For about a week now the meterologists and newspapers have been forecasting snow. So, when it fell yesterday it could hardly have been described as a surprise. Nevertheless, the traffic in Brussels was gridlocked and the airport effectively closed down in the evening, leaving many of the Committee’s members, trying to return homeward after the plenary session, marooned. I know how much I would have hated that and my heart went out to them all (some spent the night at Zaventum and some took over a day to find a way home). In Moscow I met a Russian diplomat who is now at the Brussels Embassy but was previously posted to Bern. He, used to Russian blizzards (and it’s true I saw the bulldozers waiting near the Kremlin), was ferociously critical of what he described as the ineffectual efforts of the Swiss to clear away the snow each winter.
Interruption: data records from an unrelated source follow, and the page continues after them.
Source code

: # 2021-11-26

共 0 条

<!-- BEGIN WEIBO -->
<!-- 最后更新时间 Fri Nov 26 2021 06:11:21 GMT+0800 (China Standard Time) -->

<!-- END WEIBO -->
I wonder what he made of the Belgian effort….

3 Comments

  1. Ken Johnson

    The broken down Eurostar trains, aka The Javelins, were not made in Britain but in Japan, where the temperature doesn’t usually fall below zero Celsius. (I checked the numbers for Tokyo but you may know different.) Therefore it is a reasonable guess that the Javelins have never been tested in severe weather. British made trains, on the other hand, have to survive routes like Settle to Carlisle and Inverness to Wick in the depths of winter, which is why I am happy to bet ten guid Scots pounds to your 2 Eurocents that British made trains would have worked perfectly.

  2. Martin

    What’s with the exchange rate? Sterling hasn’t slipped that badly! As to the trains, you could well be right. Their own explanation you’ll have seen in the meantime. Seasoned Eurostar travellers are aware, though, that they have a habit of breaking down anyway. The reason, I was once told, is that they have complicated electrics because they have to work on three different systems (UK, FR and BE)…

  3. Ebbsfleet

    I don’t think the euro trains actually are javelins… Iheard that somewhere, but that would be a valid point about javelins themselves….
    I’ve been over to Lille this weekend and just got back yesterday (we missed the problems, thankfully!), and personally, I think it’s very important to remember that the services were now still running, and if you look on the Ebbsfleet or any of the other station websites, they do actually provide this information, but services were reduced for user safety (so as to avoid the 5 trains in the tunnel thing), as much as anything else.